From the bedroom, Ryder heard the sudden rackety of his wife’s sewing machine commence. She was just starting up! That was why the house was so goddamned quiet. That wasn’t right! Him gone only half an hour, and her quitting on him, going to bed. She must have slipped off to bed ’bout as soon as he went out. She’d took the cloth off the kitchen table and just sneaked off to bed. Didn’t work on the new robes like she was supposed to. While he gathered his thoughts, Ryder stared at how the little scratches in the metal tabletop made a pattern of circles.

He’d better teach her.

Bob Chambliss sure taught his woman when she needed it. He’d say that for old Bob.

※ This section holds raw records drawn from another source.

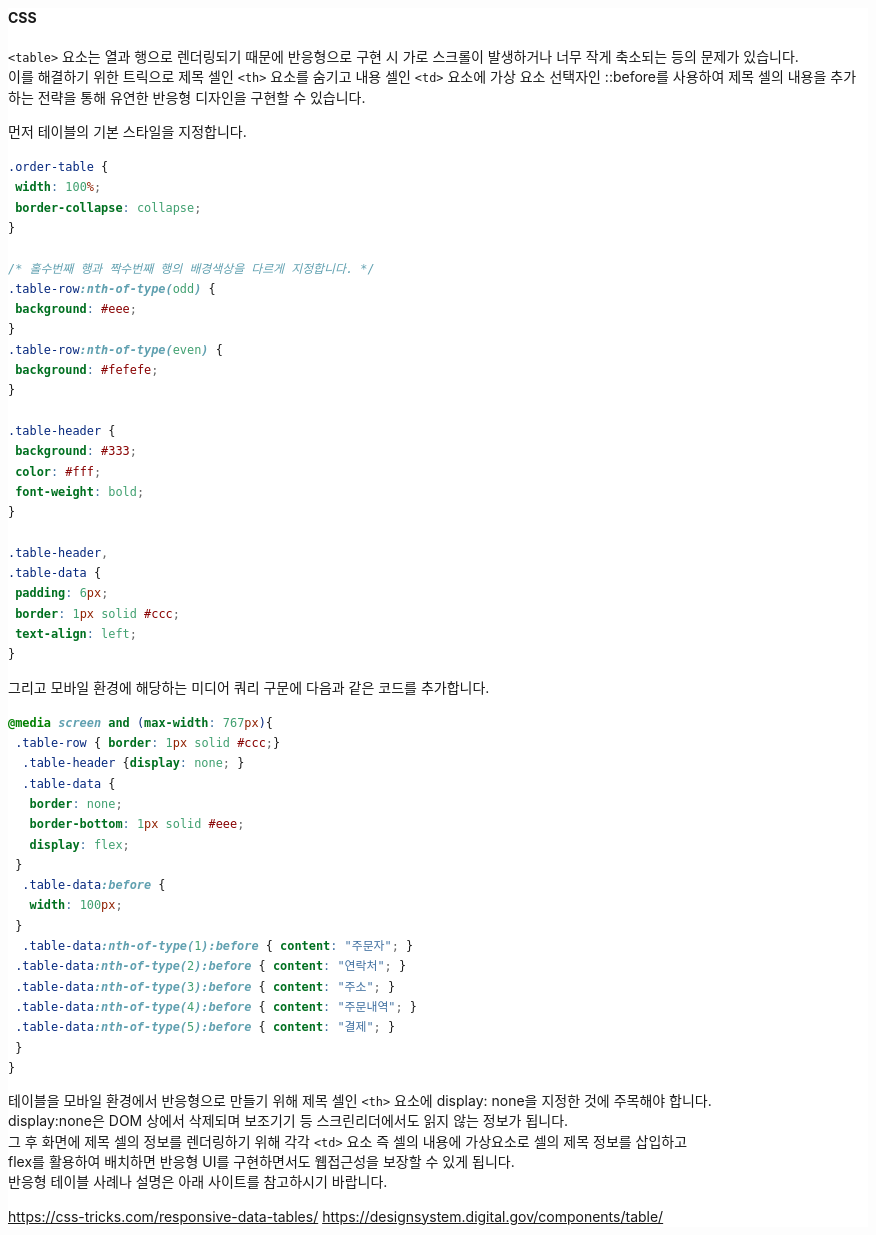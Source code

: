 #### CSS
`<table>` 요소는 열과 행으로 렌더링되기 때문에 반응형으로 구현 시 가로 스크롤이 발생하거나 너무 작게 축소되는 등의 문제가 있습니다.<br />
이를 해결하기 위한 트릭으로 제목 셀인 `<th>` 요소를 숨기고 내용 셀인 `<td>` 요소에 가상 요소 선택자인 ::before를 사용하여 제목 셀의 내용을 추가하는 전략을 통해 유연한 반응형 디자인을 구현할 수 있습니다.<br />

먼저 테이블의 기본 스타일을 지정합니다.
```css
.order-table {
 width: 100%;
 border-collapse: collapse;
}
 
/* 홀수번째 행과 짝수번째 행의 배경색상을 다르게 지정합니다. */
.table-row:nth-of-type(odd) {
 background: #eee;
}
.table-row:nth-of-type(even) {
 background: #fefefe;
}
 
.table-header {
 background: #333;
 color: #fff;
 font-weight: bold;
}
 
.table-header,
.table-data {
 padding: 6px;
 border: 1px solid #ccc;
 text-align: left;
}
```

그리고 모바일 환경에 해당하는 미디어 쿼리 구문에 다음과 같은 코드를 추가합니다.

```css
@media screen and (max-width: 767px){
 .table-row { border: 1px solid #ccc;}
  .table-header {display: none; }
  .table-data {
   border: none;
   border-bottom: 1px solid #eee;
   display: flex;
 }
  .table-data:before {
   width: 100px;
 }
  .table-data:nth-of-type(1):before { content: "주문자"; }
 .table-data:nth-of-type(2):before { content: "연락처"; }
 .table-data:nth-of-type(3):before { content: "주소"; }
 .table-data:nth-of-type(4):before { content: "주문내역"; }
 .table-data:nth-of-type(5):before { content: "결제"; }
 }
}
```
테이블을 모바일 환경에서 반응형으로 만들기 위해 제목 셀인 `<th>` 요소에 display: none을 지정한 것에 주목해야 합니다.<br /> 
display:none은 DOM 상에서 삭제되며 보조기기 등 스크린리더에서도 읽지 않는 정보가 됩니다.<br /> 
그 후 화면에 제목 셀의 정보를 렌더링하기 위해 각각 `<td>` 요소 즉 셀의 내용에 가상요소로 셀의 제목 정보를 삽입하고<br /> 
flex를 활용하여 배치하면 반응형 UI를 구현하면서도 웹접근성을 보장할 수 있게 됩니다.<br /> 
반응형 테이블 사례나 설명은 아래 사이트를 참고하시기 바랍니다. <br /> 

https://css-tricks.com/responsive-data-tables/ 
https://designsystem.digital.gov/components/table/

Relentlessly, Ryder crept up behind his wife. Oh, she heard him coming, pedaled the machine harder, faster. But nobody can make up for lost time.

“Too late, Lee,” he said softly. “You oughta been sewing when I come home.” His hand closed around the back of her neck. “Reckon you thought I wouldn’t come back till midnight, didn’t you?”

He lifted her up by the neck with his left hand; she rose partly on her own. Partly her rising up from the machine was her hypnotized obedience, not the strength of his arm. He turned her—her eyes were sleepy—smacked her cheek with his open hand. Why, she was already in her nightgown, probably snuck off to bed soon as he left the house.

“Don’t, Ryder. I love you, Ryder,” she pleaded. She was quiet about it so as not to upset him.

He threw her on her back onto the bed; her eyes were wide, her legs bent at the knees, feet on the floor. Her big eyes, silent, looked down her body at him, her mouth open just a little. He lifted the gown, pulled her panty leg wide. When he unzipped his jeans, he felt the bulge of the little stolen clock in the front pocket. Took less than two seconds to drop his trousers.

He liked to get her through the panty leg.